PHP Basics

Traits

This package provides a number of generic traits like different getter and setter methods, an implementation of the singleton design pattern and some little helpers. Those traits are too small to justify their own packages and most of them are dependencies of the Typed Datastructures and Interface Traits anyway.

Getter

Reads data from inaccessible properties by using magic methods.

To make a protected or private property readable, provide a method named _magicGet{Property}() which handles the reading. Replace {Property} in the method's name with the name of the actual property (with an uppercase first letter).

Trying to access an undefined property or a property without corresponding "magic" getter method will result in an \InvalidArgumentException.

Example: If the property is named $fooBar, the "magic" method has to be _magicGetFooBar(). This method is then called when $fooBar is read in a context where it normally would not be accessible.

Setter

Writes data to inaccessible properties by using magic methods.

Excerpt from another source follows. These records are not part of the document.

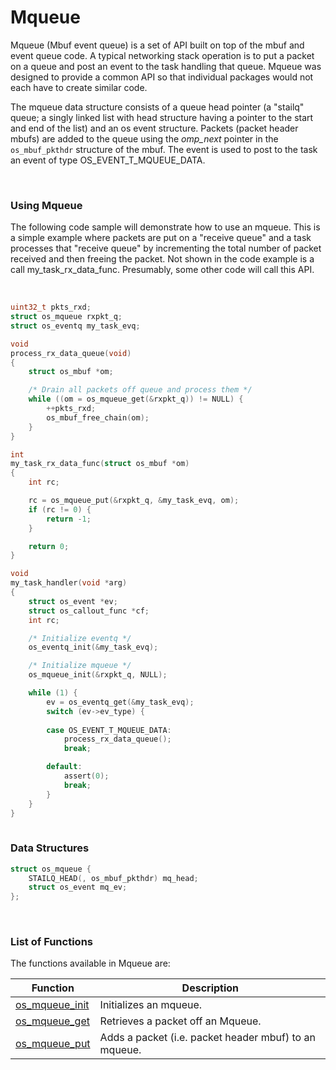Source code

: # Mqueue

Mqueue (Mbuf event queue) is a set of API built on top of the mbuf and event queue code. A typical networking stack operation is to put a packet on a queue and post an event to the task handling that queue. Mqueue was designed to provide a common API so that individual packages would not each have to create similar code.

The mqueue data structure consists of a queue head pointer (a "stailq" queue; a singly linked list with head structure having a pointer to the start and end of the list) and an os event structure. Packets (packet header mbufs) are added to the queue using the *omp_next* pointer in the `os_mbuf_pkthdr` structure of the mbuf. The event is used to post to the task an event of type OS_EVENT_T_MQUEUE_DATA. 

<br>  

### Using Mqueue

The following code sample will demonstrate how to use an mqueue. This is a simple example where packets are put on a "receive queue" and a task processes that "receive queue" by incrementing the total number of packet received and then freeing the packet. Not shown in the code example is a call my_task_rx_data_func. Presumably, some other code will call this API. 

<br>


```c
uint32_t pkts_rxd;
struct os_mqueue rxpkt_q;
struct os_eventq my_task_evq;

void
process_rx_data_queue(void)
{
    struct os_mbuf *om;

	/* Drain all packets off queue and process them */
    while ((om = os_mqueue_get(&rxpkt_q)) != NULL) {
        ++pkts_rxd;
        os_mbuf_free_chain(om);
    }
}

int
my_task_rx_data_func(struct os_mbuf *om)
{
    int rc;

    rc = os_mqueue_put(&rxpkt_q, &my_task_evq, om);
    if (rc != 0) {
        return -1;
    }

    return 0;
}

void
my_task_handler(void *arg)
{
    struct os_event *ev;
    struct os_callout_func *cf;
    int rc;

    /* Initialize eventq */
    os_eventq_init(&my_task_evq);

	/* Initialize mqueue */
    os_mqueue_init(&rxpkt_q, NULL);

    while (1) {
        ev = os_eventq_get(&my_task_evq);
        switch (ev->ev_type) {
        
        case OS_EVENT_T_MQUEUE_DATA:
            process_rx_data_queue();
            break;

        default:
            assert(0);
            break;
        }
    }
}
    
```



### Data Structures

```c
struct os_mqueue {
    STAILQ_HEAD(, os_mbuf_pkthdr) mq_head;
    struct os_event mq_ev;
};
```

<br>

### List of Functions

The functions available in Mqueue are:

| **Function** | **Description** |
|-----------|-------------|
| [os_mqueue_init](os_mqueue_init.md) | Initializes an mqueue. |
| [os_mqueue_get](os_mqueue_get.md) | Retrieves a packet off an Mqueue. |
| [os_mqueue_put](os_mqueue_put.md) | Adds a packet (i.e. packet header mbuf) to an mqueue. |

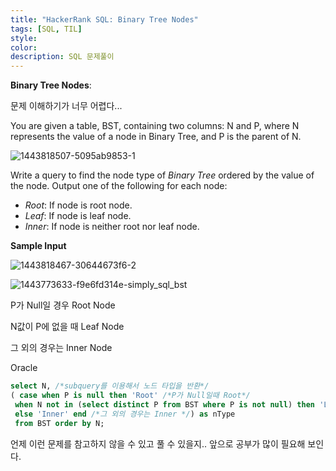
 ```yaml
---
title: "HackerRank SQL: Binary Tree Nodes"
tags: [SQL, TIL]
style:
color:
description: SQL 문제풀이
---
```

**Binary Tree Nodes**: <br/>

문제 이해하기가 너무 어렵다...

You are given a table, BST, containing two columns: N and P, where N represents the value of a node in Binary Tree, and P is the parent of N.

![1443818507-5095ab9853-1](https://user-images.githubusercontent.com/57039464/136403070-76a5253d-7561-464a-a440-b02b92653588.png)

Write a query to find the node type of *Binary Tree* ordered by the value of the node. Output one of the following for each node:

- *Root*: If node is root node.
- *Leaf*: If node is leaf node.
- *Inner*: If node is neither root nor leaf node.

**Sample Input**

![1443818467-30644673f6-2](https://user-images.githubusercontent.com/57039464/136403364-49128479-d0a1-48df-88ea-bf592439360e.png)

![1443773633-f9e6fd314e-simply_sql_bst](https://user-images.githubusercontent.com/57039464/136403404-129084a7-bebe-4342-a6e4-02a2360874a0.png)

P가 Null일 경우 Root Node <br/>

N값이 P에 없을 때 Leaf Node <br>

그 외의 경우는 Inner Node

Oracle

[출처]: https://haloaround.tistory.com/212
```sql
select N, /*subquery를 이용해서 노드 타입을 반환*/
( case when P is null then 'Root' /*P가 Null일때 Root*/ 
 when N not in (select distinct P from BST where P is not null) then 'Leaf' /*N이 P값에 없으면 Leaf*/ 
 else 'Inner' end /*그 외의 경우는 Inner */) as nType 
 from BST order by N;
```

언제 이런 문제를 참고하지 않을 수 있고 풀 수 있을지.. 앞으로 공부가 많이 필요해 보인다.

To make a protected or private property writable, provide a method named _magicSet{Property}() which handles the writing. Replace {Property} in the method's name with the name of the actual property (with an uppercase first letter).

Trying to access an undefined property or a property without corresponding "magic" setter method will result in an \InvalidArgumentException.

Example: If the property is named $fooBar, the "magic" method has to be _magicSetFooBar(). This method is then called when $fooBar is written to in a context where it normally would not be accessible.

OverloadingGetter

Overloads a class with readable virtual properties.

It reads a protected internal array whose keys are interpreted as property names.

Trying to access an undefined virtual property will not issue any warning or error, but return NULL instead.

Example: Reading Foo->bar will return the value of Foo::$_data['bar'].

OverloadingSetter

Overloads a class with writable virtual properties.

It writes a protected internal array whose keys are interpreted as property names.

Trying to access a previously undefined virtual property will create a new one with the given name.

Example: Foo->bar = 42; will set Foo::$_data['bar'] to 42.

Singleton

Allows just a single instance of the class using this trait.

Get the singleton by calling the static method getInstance(). If there is no object yet, the constructor is called with the same arguments as getInstance(). Any later call will just return the already instantiated object (irrespective of the given arguments).

In order for this to work as expected, the constructor has to be implemented as private to prevent direct instantiation of the class.

TypeChecker

A generic data type checker.

This allows to set a list of allowed atomic data types and fully qualified class names. It also provides a method to check if a value's data type matches at least one of these types.

Available atomic types are array, bool, callable, countable, float / double, int / integer / long, iterable, null, numeric, object, resource, scalar and string.